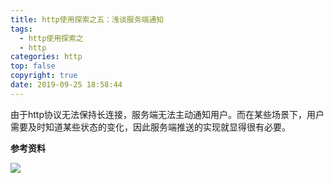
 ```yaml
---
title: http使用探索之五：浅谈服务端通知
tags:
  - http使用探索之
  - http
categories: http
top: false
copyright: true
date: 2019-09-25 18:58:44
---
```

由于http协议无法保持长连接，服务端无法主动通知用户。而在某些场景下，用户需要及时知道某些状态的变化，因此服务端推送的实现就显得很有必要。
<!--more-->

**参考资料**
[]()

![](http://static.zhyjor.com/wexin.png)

== == ==

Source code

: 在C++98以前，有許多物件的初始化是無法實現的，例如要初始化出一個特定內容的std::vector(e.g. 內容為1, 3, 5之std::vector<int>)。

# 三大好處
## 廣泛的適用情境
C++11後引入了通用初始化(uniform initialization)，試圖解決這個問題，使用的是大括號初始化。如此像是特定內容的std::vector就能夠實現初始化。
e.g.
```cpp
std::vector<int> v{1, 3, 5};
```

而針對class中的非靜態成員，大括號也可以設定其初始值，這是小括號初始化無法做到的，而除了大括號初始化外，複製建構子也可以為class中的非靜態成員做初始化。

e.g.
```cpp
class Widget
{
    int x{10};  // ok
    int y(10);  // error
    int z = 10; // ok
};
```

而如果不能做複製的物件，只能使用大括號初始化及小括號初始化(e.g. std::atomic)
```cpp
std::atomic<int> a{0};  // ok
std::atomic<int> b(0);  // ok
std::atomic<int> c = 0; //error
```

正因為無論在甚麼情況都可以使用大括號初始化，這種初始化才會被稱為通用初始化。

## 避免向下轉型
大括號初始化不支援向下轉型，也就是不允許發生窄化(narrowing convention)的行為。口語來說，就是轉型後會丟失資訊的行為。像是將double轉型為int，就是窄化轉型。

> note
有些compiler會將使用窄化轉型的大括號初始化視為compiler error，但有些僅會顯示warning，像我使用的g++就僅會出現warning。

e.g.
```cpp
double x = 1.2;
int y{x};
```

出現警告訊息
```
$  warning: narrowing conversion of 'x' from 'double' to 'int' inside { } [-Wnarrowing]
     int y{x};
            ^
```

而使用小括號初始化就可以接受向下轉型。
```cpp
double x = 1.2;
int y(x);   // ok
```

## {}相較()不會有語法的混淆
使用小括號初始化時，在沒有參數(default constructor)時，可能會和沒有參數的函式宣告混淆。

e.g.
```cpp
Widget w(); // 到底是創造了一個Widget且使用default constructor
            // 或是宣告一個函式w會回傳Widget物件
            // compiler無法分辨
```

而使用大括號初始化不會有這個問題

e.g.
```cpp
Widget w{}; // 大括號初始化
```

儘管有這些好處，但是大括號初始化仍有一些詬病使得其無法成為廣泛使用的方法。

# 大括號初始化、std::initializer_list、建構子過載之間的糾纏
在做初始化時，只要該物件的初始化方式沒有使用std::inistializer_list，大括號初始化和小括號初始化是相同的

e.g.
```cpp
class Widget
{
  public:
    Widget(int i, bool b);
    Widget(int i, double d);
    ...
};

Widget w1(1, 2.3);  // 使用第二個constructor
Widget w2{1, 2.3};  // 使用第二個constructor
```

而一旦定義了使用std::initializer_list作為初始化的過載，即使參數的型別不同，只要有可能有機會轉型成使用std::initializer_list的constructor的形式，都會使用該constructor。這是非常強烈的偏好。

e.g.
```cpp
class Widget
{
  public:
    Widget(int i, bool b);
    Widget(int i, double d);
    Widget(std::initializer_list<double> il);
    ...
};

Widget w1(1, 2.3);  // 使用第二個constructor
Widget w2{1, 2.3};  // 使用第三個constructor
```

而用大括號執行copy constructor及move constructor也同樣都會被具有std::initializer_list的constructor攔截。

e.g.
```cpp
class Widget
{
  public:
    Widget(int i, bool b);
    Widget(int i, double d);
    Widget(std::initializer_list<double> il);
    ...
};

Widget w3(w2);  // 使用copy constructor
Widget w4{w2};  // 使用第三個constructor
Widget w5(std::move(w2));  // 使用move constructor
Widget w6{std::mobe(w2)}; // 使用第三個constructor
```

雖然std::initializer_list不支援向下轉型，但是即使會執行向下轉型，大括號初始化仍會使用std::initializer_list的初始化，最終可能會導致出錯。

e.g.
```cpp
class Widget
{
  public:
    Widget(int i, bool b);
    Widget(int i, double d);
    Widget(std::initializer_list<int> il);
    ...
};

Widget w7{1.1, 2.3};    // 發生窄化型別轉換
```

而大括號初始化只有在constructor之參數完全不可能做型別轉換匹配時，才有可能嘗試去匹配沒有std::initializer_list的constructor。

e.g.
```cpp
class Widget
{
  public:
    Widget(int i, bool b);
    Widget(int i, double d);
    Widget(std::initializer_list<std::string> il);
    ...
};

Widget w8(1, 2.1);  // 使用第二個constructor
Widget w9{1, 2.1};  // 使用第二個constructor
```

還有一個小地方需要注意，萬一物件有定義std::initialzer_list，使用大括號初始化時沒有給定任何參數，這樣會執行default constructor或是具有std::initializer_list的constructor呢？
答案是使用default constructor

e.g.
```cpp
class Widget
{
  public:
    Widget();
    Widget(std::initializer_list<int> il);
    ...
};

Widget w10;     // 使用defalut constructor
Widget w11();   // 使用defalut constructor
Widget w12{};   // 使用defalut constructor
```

== == ==

Using the entries, state how many of their lines hold "narrowing"; give the number and no more.

2